*** Opening of MATERIAL FOR THIS EXERCISE ***

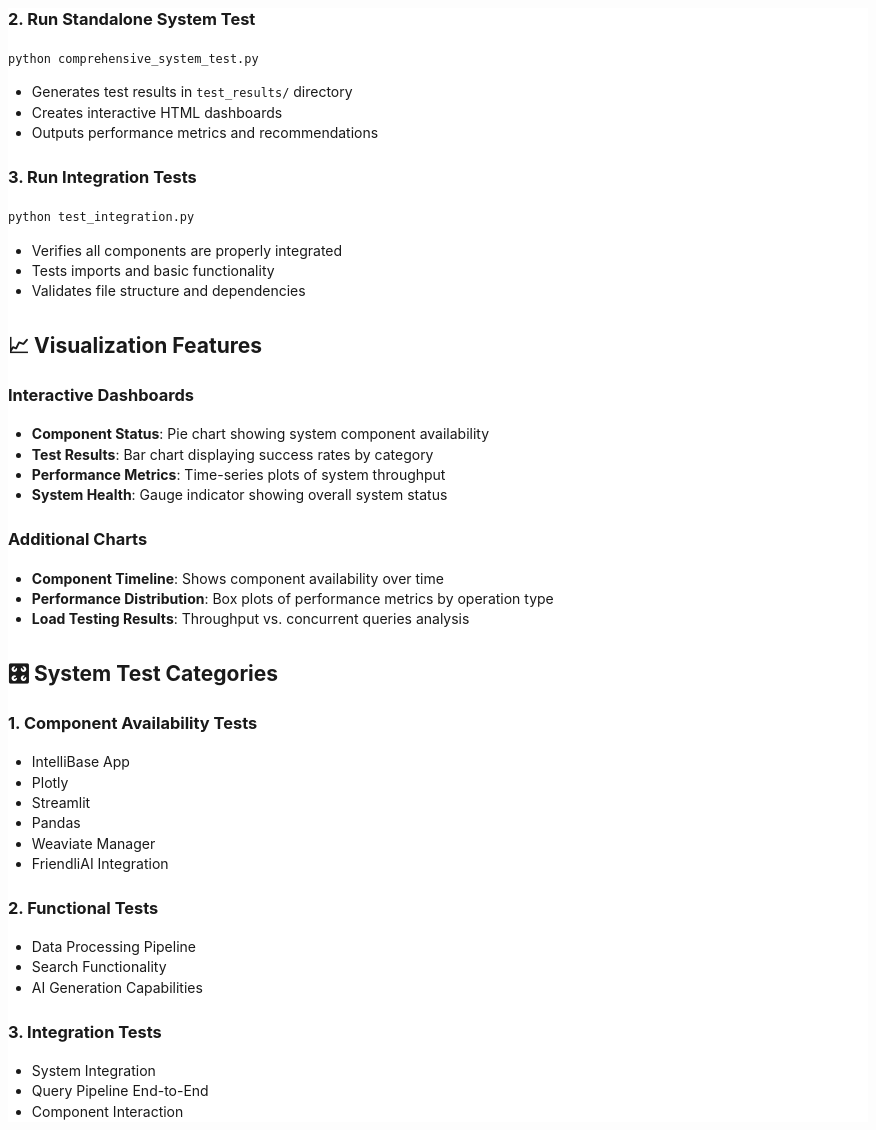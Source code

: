 ### 2. Run Standalone System Test
```bash
python comprehensive_system_test.py
```
- Generates test results in `test_results/` directory
- Creates interactive HTML dashboards
- Outputs performance metrics and recommendations

### 3. Run Integration Tests
```bash
python test_integration.py
```
- Verifies all components are properly integrated
- Tests imports and basic functionality
- Validates file structure and dependencies

## 📈 Visualization Features

### Interactive Dashboards
- **Component Status**: Pie chart showing system component availability
- **Test Results**: Bar chart displaying success rates by category
- **Performance Metrics**: Time-series plots of system throughput
- **System Health**: Gauge indicator showing overall system status

### Additional Charts
- **Component Timeline**: Shows component availability over time
- **Performance Distribution**: Box plots of performance metrics by operation type
- **Load Testing Results**: Throughput vs. concurrent queries analysis

## 🎛️ System Test Categories

### 1. Component Availability Tests
- IntelliBase App
- Plotly
- Streamlit  
- Pandas
- Weaviate Manager
- FriendliAI Integration

### 2. Functional Tests
- Data Processing Pipeline
- Search Functionality
- AI Generation Capabilities

### 3. Integration Tests
- System Integration
- Query Pipeline End-to-End
- Component Interaction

*** Close of MATERIAL FOR THIS EXERCISE ***

* **ABOUT THIS TASK**
Using the data above, repeat exactly the lines that begin at the line with "- Tests imports and basic functionality" and end at the line with "### Additional Charts", both ends included.

* **TASK OUTPUT**
- Tests imports and basic functionality
- Validates file structure and dependencies

## 📈 Visualization Features

### Interactive Dashboards
- **Component Status**: Pie chart showing system component availability
- **Test Results**: Bar chart displaying success rates by category
- **Performance Metrics**: Time-series plots of system throughput
- **System Health**: Gauge indicator showing overall system status

### Additional Charts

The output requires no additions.